The title of this post isn’t entirely accurate. It wasn’t a midnight visitor, more like an evening visitor, but “midnight visitor” sounds mysterious, which is fitting for such a mysterious visitation. Besides, it seems apt for this Yule season.

Last night I visited with a friend who wants to start a blog to spread the word about her faith. She hadn’t realized I knew how to blog, and was delighted when I offered to send her a blog tutorial I had written and to help if she had questions. She told me it must have been God’s will for her to come see me, and I agreed. (Although my faith might be so weak as to be almost non-existent at times, I am always respectful of other people’s beliefs.) A minute or two later, I happened to look out the window. The sky was a bright, happy orange. I told her, “See, God likes the idea of your blogging.”

We laughed and hugged, then she went out to take photos and I went to get my camera. I was so excited by the sunset — I had never seen such a vivid sky — that I left the door to the patio wide open. When I went back inside, a bird was caroming all over the living room. I try to shoo it out, but it hid behind a sideboard. Yikes.

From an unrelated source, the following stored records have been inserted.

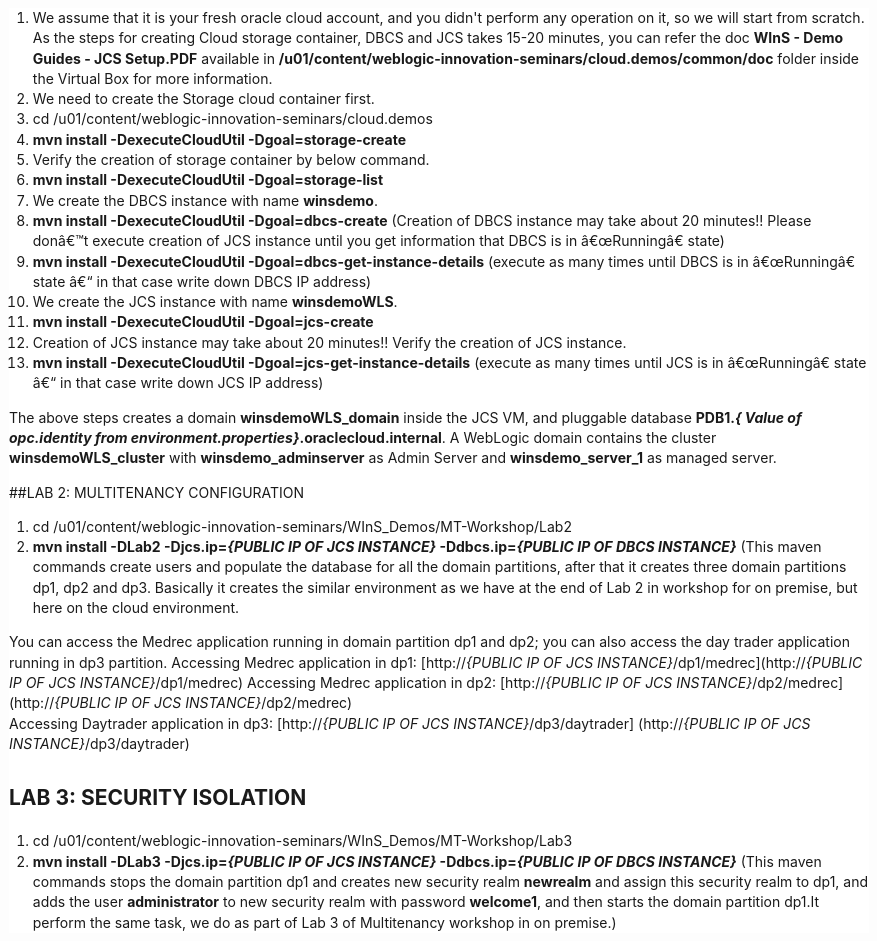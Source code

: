 1. We assume that it is your fresh oracle cloud account, and you didn't perform any operation on it, so we will start from scratch. As the steps for creating Cloud storage container, DBCS and JCS takes 15-20 minutes, you can refer the doc **WInS - Demo Guides - JCS Setup.PDF** available in **/u01/content/weblogic-innovation-seminars/cloud.demos/common/doc** folder inside the Virtual Box for more information.
2. We need to create the Storage cloud container first.
3. cd /u01/content/weblogic-innovation-seminars/cloud.demos
4. **mvn install -DexecuteCloudUtil -Dgoal=storage-create**
5. Verify the creation of storage container by below command. 
6. **mvn install -DexecuteCloudUtil -Dgoal=storage-list**
7. We create the DBCS instance with name **winsdemo**.
8. **mvn install -DexecuteCloudUtil -Dgoal=dbcs-create** (Creation of DBCS instance may take about 20 minutes!! Please donâ€™t execute creation of JCS instance until you get information that DBCS is in â€œRunningâ€ state)
9. **mvn install -DexecuteCloudUtil -Dgoal=dbcs-get-instance-details** (execute as many times until DBCS is in â€œRunningâ€ state â€“ in that case write down DBCS IP address) 
10. We create the JCS instance with name **winsdemoWLS**.
11. **mvn install -DexecuteCloudUtil -Dgoal=jcs-create**
12. Creation of JCS instance may take about 20 minutes!! Verify the creation of JCS instance. 
13. **mvn install -DexecuteCloudUtil -Dgoal=jcs-get-instance-details** (execute as many times until JCS is in â€œRunningâ€ state â€“ in that case write down JCS IP address) 

The above steps creates a domain **winsdemoWLS_domain** inside the JCS VM, and pluggable database **PDB1._{ Value of opc.identity from environment.properties}_.oraclecloud.internal**. A WebLogic domain contains the cluster **winsdemoWLS_cluster** with **winsdemo_adminserver** as Admin Server and **winsdemo_server_1** as managed server.

##LAB 2: MULTITENANCY CONFIGURATION

1. cd /u01/content/weblogic-innovation-seminars/WInS_Demos/MT-Workshop/Lab2
2. **mvn install -DLab2 -Djcs.ip=_{PUBLIC IP OF JCS INSTANCE}_ -Ddbcs.ip=_{PUBLIC IP OF DBCS INSTANCE}_** (This maven commands create users and populate the database for all the domain partitions, after that it creates three domain partitions dp1, dp2 and dp3. Basically it creates the similar environment as we have at the end of Lab 2 in workshop for on premise, but here on the cloud environment.

You can access the Medrec application running in domain partition dp1 and dp2; you can also access the day trader application running in dp3 partition.
Accessing Medrec application in dp1: [http://_{PUBLIC IP OF JCS INSTANCE}_/dp1/medrec](http://_{PUBLIC IP OF JCS INSTANCE}_/dp1/medrec)
Accessing Medrec application in dp2: [http://_{PUBLIC IP OF JCS INSTANCE}_/dp2/medrec] (http://_{PUBLIC IP OF JCS INSTANCE}_/dp2/medrec)  
Accessing Daytrader application in dp3: [http://_{PUBLIC IP OF JCS INSTANCE}_/dp3/daytrader] (http://_{PUBLIC IP OF JCS INSTANCE}_/dp3/daytrader) 

## LAB 3: SECURITY ISOLATION

1. cd /u01/content/weblogic-innovation-seminars/WInS_Demos/MT-Workshop/Lab3
2. **mvn install -DLab3 -Djcs.ip=_{PUBLIC IP OF JCS INSTANCE}_ -Ddbcs.ip=_{PUBLIC IP OF DBCS INSTANCE}_** (This maven commands stops the domain partition dp1 and creates new security realm  **newrealm** and assign this security realm to dp1, and adds the user **administrator** to new security realm with password **welcome1**, and then starts the domain partition dp1.It perform the same task, we do as part of Lab 3 of Multitenancy workshop in on premise.) 
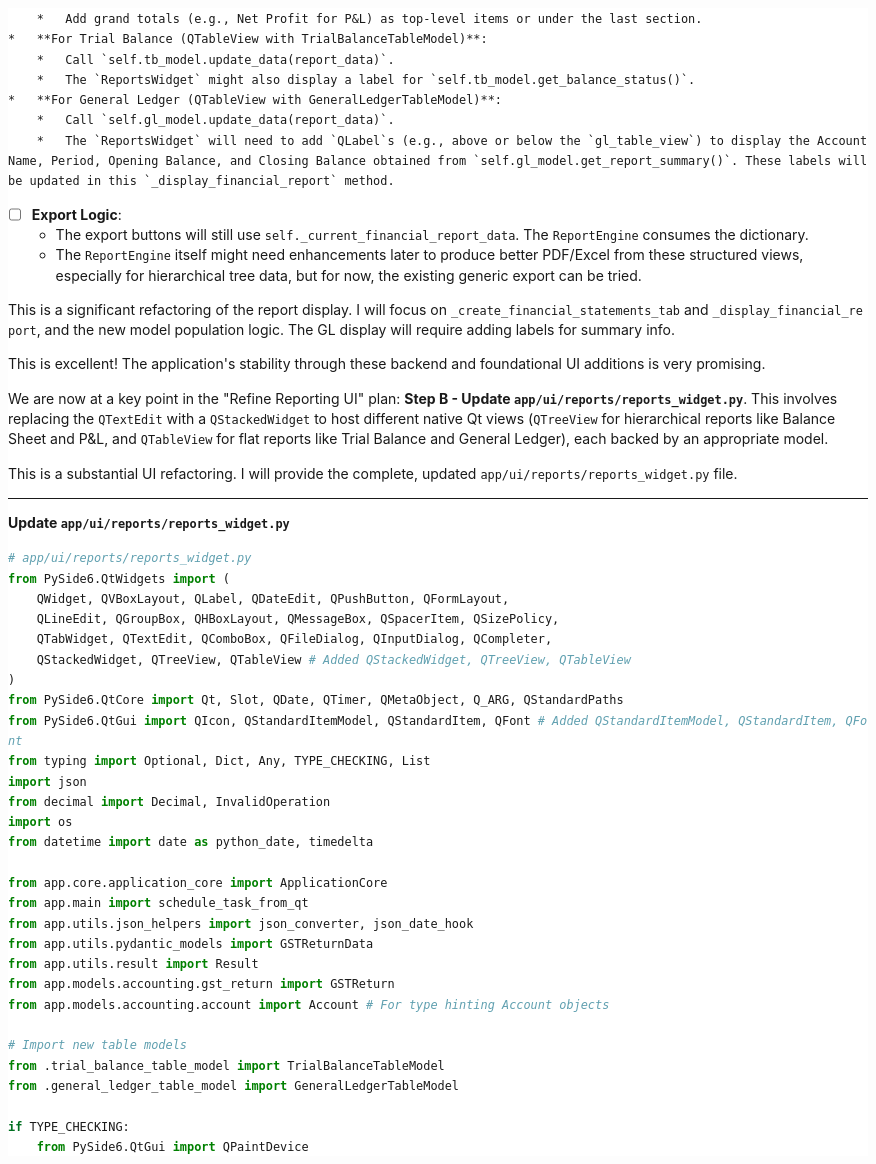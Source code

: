         *   Add grand totals (e.g., Net Profit for P&L) as top-level items or under the last section.
    *   **For Trial Balance (QTableView with TrialBalanceTableModel)**:
        *   Call `self.tb_model.update_data(report_data)`.
        *   The `ReportsWidget` might also display a label for `self.tb_model.get_balance_status()`.
    *   **For General Ledger (QTableView with GeneralLedgerTableModel)**:
        *   Call `self.gl_model.update_data(report_data)`.
        *   The `ReportsWidget` will need to add `QLabel`s (e.g., above or below the `gl_table_view`) to display the Account Name, Period, Opening Balance, and Closing Balance obtained from `self.gl_model.get_report_summary()`. These labels will be updated in this `_display_financial_report` method.
*   [ ] **Export Logic**:
    *   The export buttons will still use `self._current_financial_report_data`. The `ReportEngine` consumes the dictionary.
    *   The `ReportEngine` itself might need enhancements later to produce better PDF/Excel from these structured views, especially for hierarchical tree data, but for now, the existing generic export can be tried.

This is a significant refactoring of the report display. I will focus on `_create_financial_statements_tab` and `_display_financial_report`, and the new model population logic. The GL display will require adding labels for summary info.
</think>

This is excellent! The application's stability through these backend and foundational UI additions is very promising.

We are now at a key point in the "Refine Reporting UI" plan: **Step B - Update `app/ui/reports/reports_widget.py`**. This involves replacing the `QTextEdit` with a `QStackedWidget` to host different native Qt views (`QTreeView` for hierarchical reports like Balance Sheet and P&L, and `QTableView` for flat reports like Trial Balance and General Ledger), each backed by an appropriate model.

This is a substantial UI refactoring. I will provide the complete, updated `app/ui/reports/reports_widget.py` file.

---
**Update `app/ui/reports/reports_widget.py`**

```python
# app/ui/reports/reports_widget.py
from PySide6.QtWidgets import (
    QWidget, QVBoxLayout, QLabel, QDateEdit, QPushButton, QFormLayout, 
    QLineEdit, QGroupBox, QHBoxLayout, QMessageBox, QSpacerItem, QSizePolicy,
    QTabWidget, QTextEdit, QComboBox, QFileDialog, QInputDialog, QCompleter,
    QStackedWidget, QTreeView, QTableView # Added QStackedWidget, QTreeView, QTableView
)
from PySide6.QtCore import Qt, Slot, QDate, QTimer, QMetaObject, Q_ARG, QStandardPaths
from PySide6.QtGui import QIcon, QStandardItemModel, QStandardItem, QFont # Added QStandardItemModel, QStandardItem, QFont
from typing import Optional, Dict, Any, TYPE_CHECKING, List 
import json
from decimal import Decimal, InvalidOperation
import os 
from datetime import date as python_date, timedelta 

from app.core.application_core import ApplicationCore
from app.main import schedule_task_from_qt
from app.utils.json_helpers import json_converter, json_date_hook
from app.utils.pydantic_models import GSTReturnData 
from app.utils.result import Result 
from app.models.accounting.gst_return import GSTReturn 
from app.models.accounting.account import Account # For type hinting Account objects

# Import new table models
from .trial_balance_table_model import TrialBalanceTableModel
from .general_ledger_table_model import GeneralLedgerTableModel

if TYPE_CHECKING:
    from PySide6.QtGui import QPaintDevice 
```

Birds in the house scare me. They’re not like bugs that you can capture in a bottle and either throw away or release outside. Birds are big and wild and alien and frightened. Once when a bat crawled through a half-inch space between the screen and the casement of an open window, we waited until it fell asleep clinging to the curtains, then we used a very large container to capture it. But last night’s bird was huge. Poor thing, it was as upset by the episode as I was. Even though the door was open, it didn’t seem to be able to find its way out. My friend suggested opening the door wider, and as I did, the bird must have caught a whiff of freedom, because he flew over my head and was gone.

All in all, a very colorful evening.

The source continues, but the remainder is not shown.